From: David Rowley <dgrowleyml(at)gmail(dot)com>
To: Ilia Evdokimov <ilya(dot)evdokimov(at)tantorlabs(dot)com>
Cc: Robert Haas <robertmhaas(at)gmail(dot)com>, Tom Lane <tgl(at)sss(dot)pgh(dot)pa(dot)us>, Lukas Fittl <lukas(at)fittl(dot)com>, Daniel Gustafsson <daniel(at)yesql(dot)se>, PostgreSQL Hackers <pgsql-hackers(at)lists(dot)postgresql(dot)org>, Nikolay Samokhvalov <samokhvalov(at)gmail(dot)com>, Andrei Lepikhov <lepihov(at)gmail(dot)com>
Subject: Re: Add estimated hit ratio to Memoize in EXPLAIN to explain cost adjustment
Date: 2025-04-15 00:23:11
Message-ID: CAApHDvpuM8jW-BGu7B=i6uv+jmndEo-2z_BYvj5JNmx=qV-uSQ@mail.gmail.com
Views: Raw Message | Whole Thread | Download mbox | Resend email
Thread:
Lists: pgsql-hackers

On Tue, 15 Apr 2025 at 11:14, Ilia Evdokimov
<ilya(dot)evdokimov(at)tantorlabs(dot)com> wrote:
> On 14.04.2025 23:53, David Rowley wrote:
> If we can't get consensus for everything people want to add at once
> then maybe the patch could be broken into two, with 0001 being pretty
> much the v4 patch and then have 0002 add the Estimated Hit Ratio.
> Having the physical patches and being able to try it out or view the
> regression test changes might lower the bar on people chipping in with
> their views.
>
>
> Agreed - I’ll split the patch into two: one adds Estimated Capacity and Estimated Distinct Keys, and the second adds Estimated Hit Ratio.
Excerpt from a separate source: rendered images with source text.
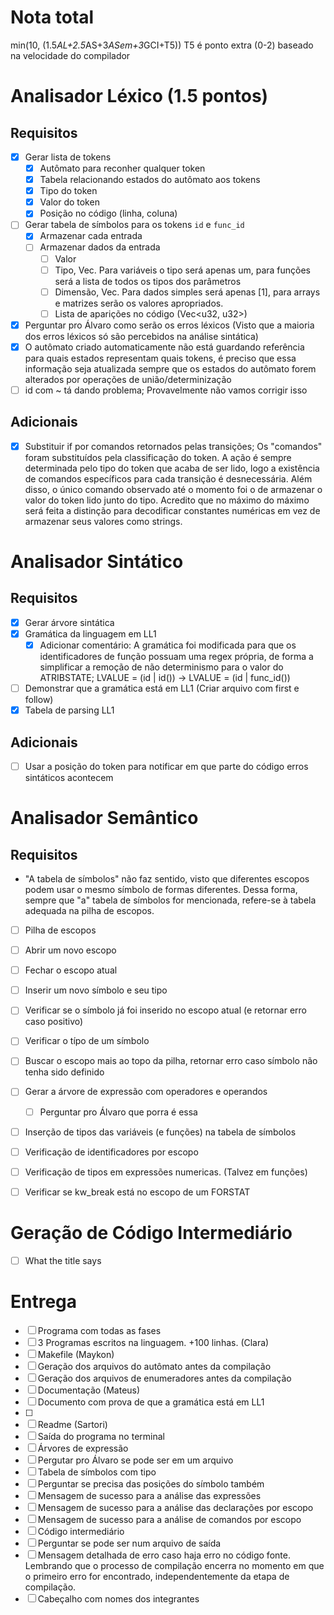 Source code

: # Nota total
min(10, (1.5*AL+2.5*AS+3*ASem+3*GCI+T5))
T5 é ponto extra (0-2) baseado na velocidade do compilador

# Analisador Léxico (1.5 pontos)
## Requisitos
- [x] Gerar lista de tokens
  - [x] Autômato para reconher qualquer token
  - [x] Tabela relacionando estados do autômato aos tokens
  - [x] Tipo do token
  - [x] Valor do token
  - [x] Posição no código (linha, coluna)
- [ ] Gerar tabela de símbolos para os tokens `id` e `func_id`
  - [x] Armazenar cada entrada
  - [ ] Armazenar dados da entrada
    - [ ] Valor
    - [ ] Tipo, Vec<Type>. Para variáveis o tipo será apenas um, para funções será a lista de todos os tipos dos parâmetros
    - [ ] Dimensão, Vec<u32>. Para dados simples será apenas [1], para arrays e matrizes serão os valores apropriados.
    - [ ] Lista de aparições no código (Vec<u32, u32>)
- [x] Perguntar pro Álvaro como serão os erros léxicos (Visto que a maioria dos erros léxicos só são percebidos na análise sintática)
- [x] O autômato criado automaticamente não está guardando referência para quais estados representam quais tokens, é preciso que essa informação seja atualizada sempre que os estados do autômato forem alterados por operações de união/determinização
- [ ] id com ~ tá dando problema; Provavelmente não vamos corrigir isso
## Adicionais
- [x] Substituir if por comandos retornados pelas transições; Os "comandos" foram substituídos pela classificação do token. A ação é sempre determinada pelo tipo do token que acaba de ser lido, logo a existência de comandos específicos para cada transição é desnecessária. Além disso, o único comando observado até o momento foi o de armazenar o valor do token lido junto do tipo. Acredito que no máximo do máximo será feita a distinção para decodificar constantes numéricas em vez de armazenar seus valores como strings.

# Analisador Sintático
## Requisitos
- [x] Gerar árvore sintática
- [x] Gramática da linguagem em LL1
  - [x] Adicionar comentário: A gramática foi modificada para que os identificadores de função possuam uma regex própria, de forma a simplificar a remoção de não determinismo para o valor do ATRIBSTATE; LVALUE = (id | id()) -> LVALUE = (id | func_id())
- [ ] Demonstrar que a gramática está em LL1 (Criar arquivo com first e follow)
- [x] Tabela de parsing LL1
## Adicionais
- [ ] Usar a posição do token para notificar em que parte do código erros sintáticos acontecem

# Analisador Semântico
## Requisitos
* "A tabela de símbolos" não faz sentido, visto que diferentes escopos podem usar o mesmo símbolo de formas diferentes. Dessa forma, sempre que "a" tabela de símbolos for mencionada, refere-se à tabela adequada na pilha de escopos.
- [ ] Pilha de escopos
 - [ ] Abrir um novo escopo
 - [ ] Fechar o escopo atual
 - [ ] Inserir um novo símbolo e seu tipo
  - [ ] Verificar se o símbolo já foi inserido no escopo atual (e retornar erro caso positivo)
 - [ ] Verificar o típo de um símbolo
  - [ ] Buscar o escopo mais ao topo da pilha, retornar erro caso símbolo não tenha sido definido

- [ ] Gerar a árvore de expressão com operadores e operandos
  - [ ] Perguntar pro Álvaro que porra é essa
- [ ] Inserção de tipos das variáveis (e funções) na tabela de símbolos
- [ ] Verificação de identificadores por escopo
- [ ] Verificação de tipos em expressões numericas. (Talvez em funções)
- [ ] Verificar se kw_break está no escopo de um FORSTAT

# Geração de Código Intermediário
- [ ] What the title says

# Entrega
- [ ] Programa com todas as fases
- [ ] 3 Programas escritos na linguagem. +100 linhas. (Clara)
- [ ] Makefile (Maykon)
 - [ ] Geração dos arquivos do autômato antes da compilação
 - [ ] Geração dos arquivos de enumeradores antes da compilação
- [ ] Documentação (Mateus)
 - [ ] Documento com prova de que a gramática está em LL1
 - [ ] 
- [ ] Readme (Sartori)
- [ ] Saída do programa no terminal
 - [ ] Árvores de expressão
  - [ ] Pergutar pro Álvaro se pode ser em um arquivo
 - [ ] Tabela de símbolos com tipo
  - [ ] Perguntar se precisa das posições do símbolo também
 - [ ] Mensagem de sucesso para a análise das expressões
 - [ ] Mensagem de sucesso para a análise das declarações por escopo
 - [ ] Mensagem de sucesso para a análise de comandos por escopo
 - [ ] Código intermediário
  - [ ] Perguntar se pode ser num arquivo de saída
 - [ ] Mensagem detalhada de erro caso haja erro no código fonte. Lembrando que o processo de compilação encerra no momento em que o primeiro erro for encontrado, independentemente da etapa de compilação.
- [ ] Cabeçalho com nomes dos integrantes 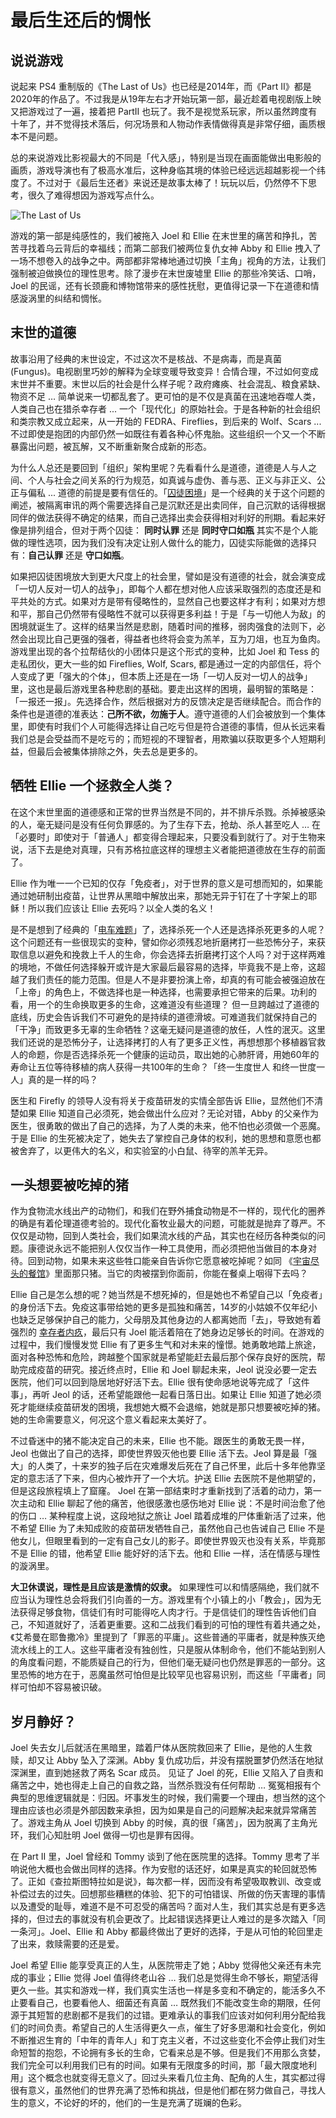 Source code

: # 最后生还后的惆怅

## 说说游戏

说起来 PS4 重制版的《The Last of Us》也已经是2014年，而《Part II》都是2020年的作品了。不过我是从19年左右才开始玩第一部，最近趁着电视剧版上映又把游戏过了一遍，接着把 PartII 也玩了。我不是视觉系玩家，所以虽然跨度有十年了，并不觉得技术落后，何况场景和人物动作表情做得真是非常仔细，画质根本不是问题。

总的来说游戏比影视最大的不同是「代入感」，特别是当现在画面能做出电影般的画质，游戏导演也有了极高水准后，这种身临其境的体验已经远远超越影视一个纬度了。不过对于《最后生还者》来说还是故事太棒了！玩玩以后，仍然停不下思考，很久了难得想因为游戏写点什么。

![The Last of Us](http://villim.github.io/img/2024/the-last-of-us.jpg)

游戏的第一部是纯感性的，我们被拖入 Joel 和 Ellie 在末世里的痛苦和挣扎，苦苦寻找着乌云背后的幸福线；而第二部我们被两位复仇女神 Abby 和 Ellie 拽入了一场不想卷入的战争之中。两部都非常棒地通过切换「主角」视角的方法，让我们强制被迫做换位的理性思考。除了漫步在末世废墟里 Ellie 的那些冷笑话、口哨，Joel 的民谣，还有长颈鹿和博物馆带来的感性抚慰，更值得记录一下在道德和情感漩涡里的纠结和惆怅。

## 末世的道德

故事沿用了经典的末世设定，不过这次不是核战、不是病毒，而是真菌(Fungus)。电视剧里巧妙的解释为全球变暖导致变异！合情合理，不过如何变成末世并不重要。末世以后的社会是什么样子呢？政府瘫痪、社会混乱、粮食紧缺、物资不足 … 简单说来一切都乱套了。更可怕的是不仅是真菌在迅速地吞噬人类，人类自己也在猎杀幸存者 ... 一个「现代化」的原始社会。于是各种新的社会组织和类宗教又成立起来，从一开始的 FEDRA、Fireflies，到后来的 Wolf、Scars ... 不过即使是抱团的内部仍然一如既往有着各种心怀鬼胎。这些组织一个又一个不断暴露出问题，被瓦解，又不断重新聚合成新的形态。

为什么人总还是要回到「组织」架构里呢？先看看什么是道德，道德是人与人之间、个人与社会之间关系的行为规范，如真诚与虚伪、善与恶、正义与非正义、公正与偏私 ... 道德的前提是要有信任的。「[囚徒困境](https://www.wikiwand.com/zh-hans/articles/%E5%9B%9A%E5%BE%92%E5%9B%B0%E5%A2%83)」是一个经典的关于这个问题的阐述，被隔离审讯的两个需要选择自己是沉默还是出卖同伴，自己沉默的话得根据同伴的做法获得不确定的结果，而自己选择出卖会获得相对利好的刑期。看起来好像是排列组合，但对于两个囚徒： **同时认罪** 还是 **同时守口如瓶** 其实不是个人能做的理性选项，因为我们没有决定让别人做什么的能力，囚徒实际能做的选择只有：**自己认罪** 还是 **守口如瓶**。

如果把囚徒困境放大到更大尺度上的社会里，譬如是没有道德的社会，就会演变成「一切人反对一切人的战争」，即每个人都在想对他人应该采取强烈的态度还是和平共处的方式。如果对方是带有侵略性的，显然自己也要这样才有利；如果对方想和平，那自己仍然带有侵略性不就可以获得更多利益！于是「与一切他人为敌」的困境就诞生了。这样的结果当然是悲剧，随着时间的推移，弱肉强食的法则下，必然会出现比自己更强的强者，得益者也终将会变为羔羊，互为刀俎，也互为鱼肉。游戏里出现的各个拉帮结伙的小团体只是这个形式的变种，比如 Joel 和 Tess 的走私团伙，更大一些的如 Fireflies, Wolf, Scars, 都是通过一定的内部信任，将个人变成了更「强大的个体」，但本质上还是在一场「一切人反对一切人的战争」里，这也是最后游戏里各种悲剧的基础。要走出这样的困境，最明智的策略是：「一报还一报」。先选择合作，然后根据对方的反馈决定是否继续配合。而合作的条件也是道德的准表达：**己所不欲，勿施于人**。遵守道德的人们会被放到一个集体里，即使有时我们个人可能得选择让自己吃亏但是符合道德的事情，但从长远来看我们总是会受益而不是吃亏的；而短视的不理智者，用欺骗以获取更多个人短期利益，但最后会被集体排除之外，失去总是更多的。

## 牺牲 Ellie 一个拯救全人类？

在这个末世里面的道德感和正常的世界当然是不同的，并不排斥杀戮。杀掉被感染的人，毫无疑问是没有任何负罪感的。为了生存下去，抢劫、杀人甚至吃人 … 在「必要时」即使对于「普通人」都变得合理起来，只要没看到就行了。对于生物来说，活下去是绝对真理，只有苏格拉底这样的理想主义者能把道德放在生存的前面了。

Ellie 作为唯一一个已知的仅存「免疫者」，对于世界的意义是可想而知的，如果能通过她研制出疫苗，让世界从黑暗中解放出来，那她无异于钉在了十字架上的耶稣！所以我们应该让 Ellie 去死吗？以全人类的名义！

是不是想到了经典的「[电车难题](https://www.wikiwand.com/zh-hans/articles/%E6%9C%89%E8%BD%A8%E7%94%B5%E8%BD%A6%E9%9A%BE%E9%A2%98)」了，选择杀死一个人还是选择杀死更多的人呢？这个问题还有一些很现实的变种，譬如你必须残忍地折磨拷打一些恐怖分子，来获取信息以避免和挽救上千人的生命，你会选择去折磨拷打这个人吗？对于这样两难的境地，不做任何选择躲开或许是大家最后最容易的选择，毕竟我不是上帝，这超越了我们责任的能力范围。但是人不是非要扮演上帝，却真的有可能会被强迫放在「上帝」的角色上，不做选择也是一种选择，也需要承担它带来的后果。功利的看，用一个的生命换取更多的生命，这难道没有些道理？ 但一旦跨越过了道德的底线，历史会告诉我们不可避免的是持续的道德滑坡。可难道我们就保持自己的「干净」而致更多无辜的生命牺牲？这毫无疑问是道德的放任，人性的泯灭。这里我们还说的是恐怖分子，让选择拷打的人有了更多正义性，再想想那个移植器官救人的命题，你是否选择杀死一个健康的运动员，取出她的心肺肝肾，用她60年的寿命让五位等待移植的病人获得一共100年的生命？「终一生度世人 和终一世度一人」真的是一样的吗？

医生和 Firefly 的领导人没有将关于疫苗研发的实情全部告诉 Ellie，显然他们不清楚如果 Ellie 知道自己必须死，她会做出什么应对？无论对错，Abby 的父亲作为医生，很勇敢的做出了自己的选择，为了人类的未来，他不怕也必须做一个恶魔。于是 Ellie 的生死被决定了，她失去了掌控自己身体的权利，她的思想和意愿也都被舍弃了，以更伟大的名义，和实验室的小白鼠、待宰的羔羊无异。

## 一头想要被吃掉的猪

作为食物流水线出产的动物们，和我们在野外捕食动物是不一样的，现代化的圈养的确是有着伦理道德考验的。现代化畜牧业最大的问题，可能就是抛弃了尊严。不仅仅是动物，回到人类社会，我们如果流水线的产品，其实也在经历各种类似的问题。康德说永远不能把别人仅仅当作一种工具使用，而必须把他当做目的本身对待。回到动物，如果未来这些牲口能亲自告诉你它愿意被吃掉呢？如同 《[宇宙尽头的餐馆](https://book.douban.com/subject/10488563/)》里面那只猪。当它的肉被摆到你面前，你能在餐桌上咽得下去吗？

Ellie 自己是怎么想的呢？她当然是不想死掉的，但是她也不希望自己以「免疫者」的身份活下去。免疫这事带给她的更多是孤独和痛苦，14岁的小姑娘不仅年纪小也缺乏足够保护自己的能力，父母朋及其他身边的人都离她而「去」，导致她有着强烈的 [幸存者内疚](https://www.wikiwand.com/zh-hans/articles/%E5%B9%B8%E5%AD%98%E8%80%85%E5%86%85%E7%96%9A)，最后只有 Joel 能活着陪在了她身边足够长的时间。在游戏的过程中，我们慢慢发觉 Ellie 有了更多生气和对未来的憧憬。她勇敢地踏上旅途，面对各种恐怖和危险，跨越整个国家就是希望能赶去最后那个保存良好的医院，帮助完成疫苗的研究。接近终点时，Ellie 和 Joel 聊起未来，Jeol 说没必要一定去医院，他们可以回到隐居地好好活下去。Ellie 很有使命感地说等完成了「这件事」，再听 Jeol 的话，还希望能跟他一起看日落日出。如果让 Ellie 知道了她必须死才能继续疫苗研发的困境，我想她大概不会退缩，她就是那只想要被吃掉的猪。她的生命需要意义，何况这个意义看起来太美好了。

不过昏迷中的猪不能决定自己的未来，Ellie 也不能。跟医生的勇敢无畏一样，Jeol 也做出了自己的选择，即使世界毁灭他也要 Ellie 活下去。Jeol 算是最「强大」的人类了，十来岁的独子后在灾难爆发后死在了自己怀里，此后十多年他靠坚定的意志活了下来，但内心被炸开了一个大坑。护送 Ellie 去医院不是他期望的，但是这段旅程填上了窟窿。 Joel 在第一部结束时才重新找到了活着的动力，第一次主动和 Ellie 聊起了他的痛苦，他很感激也感伤地对 Ellie 说：不是时间治愈了他的伤口 … 某种程度上说，这段地狱之旅让 Joel 踏着成堆的尸体重新活了过来，他不希望 Ellie 为了未知成败的疫苗研发牺牲自己，虽然他自己也告诫自己 Ellie 不是他女儿，但眼里看到的一定有自己女儿的影子。即使世界毁灭也没有关系，毕竟那不是 Ellie 的错，他希望 Ellie 能好好的活下去。他和 Ellie 一样，活在情感与理性的漩涡里。

**大卫休谟说，理性是且应该是激情的奴隶。** 如果理性可以和情感隔绝，我们就不应当认为理性总会将我们引向善的一方。游戏里有个小镇上的小「教会」，因为无法获得足够食物，信徒们有时可能得吃人肉才行。于是信徒们的理性告诉他们自己，不知道就好了，活着更重要。这和二战我们看到的可怕的理性有着共通之处，《艾希曼在耶鲁撒冷》里提到了「罪恶的平庸」。这些普通的平庸者，就是种族灭绝流水线上的工人。这些平庸者没有独创性，只是服从体制命令，他们不能站到别人的角度看问题，不能质疑自己的行为，但他们毫无疑问也仍然是罪恶的一部分。这里恐怖的地方在于，恶魔虽然可怕但是比较罕见也容易识别，而这些「平庸者」同样可怕却不容易被识破。

## 岁月静好？

Joel 失去女儿后就活在黑暗里，踏着尸体从医院救回来了 Ellie，是他的人生救赎，却又让 Abby 坠入了深渊。Abby 复仇成功后，并没有摆脱噩梦仍然活在地狱深渊里，直到她拯救了两名 Scar 成员。 见证了 Joel 的死，Ellie 又陷入了自责和痛苦之中，她也得走上自己的自救之路，当然杀戮没有任何帮助 … 冤冤相报有个典型的思维逻辑就是：归因。坏事发生的时候，我们需要一个理由，想当然的这个理由应该也必须是外部因数来承担，因为如果是自己的问题解决起来就异常痛苦了。游戏主角从 Joel 切换到 Abby 的时候，真的很「痛苦」，因为脱离了主角光环，我们心知肚明 Joel 做得一切也是罪有因得。

在 Part II 里，Joel 曾经和 Tommy 谈到了他在医院里的选择。Tommy 思考了半响说他大概也会做出同样的选择。作为安慰的话还好，如果是真实的轮回就恐怖了。正如《查拉斯图特拉如是说》，每次都一样，因而没有希望吸取教训、改变或补偿过去的过失。回想那些糟糕的体验、犯下的可怕错误、所做的伤天害理的事情以及遭受的耻辱，难道不是不可忍受的痛苦吗？面对人生，我们其实总是有更多选择的，但过去的事就没有机会更改了。比起错误选择更让人难过的是多次踏入「同一条河」。Joel、Ellie 和 Abby 都最终做出了更好的选择，于是从可怕的轮回里走了出来，救赎需要的还是爱。

Joel 希望 Ellie 能享受真正的人生，从医院带走了她；Abby 觉得他父亲还有未完成的事业；Ellie 觉得 Joel 值得终老山谷 … 我们总是觉得生命不够长，期望活得更久一些。其实和游戏一样，我们真实生活也一样是多变和不确定的，能活多久不止要看自己，也要看他人、细菌还有真菌 … 既然我们不能改变生命的期限，任何源于其短暂的悲剧都不是我们的过错。更难承认的事我们应该对如何利用分配给我们的时间负责。希望自己的人生活得更久一点，催生了好多思潮和社会变化，例如不断推迟生育的「中年的青年人」和丁克主义者，不过这些变化不会停止我们对生命短暂的抱怨，不论拥有多长的生命，它看来总是不够。但是我们不用那么贪婪，我们完全可以利用我们已有的时间。如果有无限度多的时间，那「最大限度地利用」这个概念也就变得无意义了。回过头来看几位主角、配角的人生，其实都过得很有意义，虽然他们的世界充满了恐怖和挑战，但是他们都在努力做自己，寻找人生的意义，不论好的坏的，他们的一生是充满了斑斓的色彩。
I’ll also add regression test differences to make it easier to evaluate the usefulness of each part.

Thanks for the patches.

I'm just looking for ways to allow us to group all three of these
together for the TEXT format type. I see the BUFFERS are displayed
quite compactly, e.g. "Buffers: shared hit=17 read=4".
show_wal_usage() does something similar and so does
show_modifytable_info() for MERGE.

Maybe we could compress the text output a bit with:

"Estimates: capacity=N distinct keys=N hit ratio=N.N%"

If we get it that compact, maybe lookups could fit in there too, i.e.:

"Estimates: capacity=N distinct keys=N lookups=N hit ratio=N.N%"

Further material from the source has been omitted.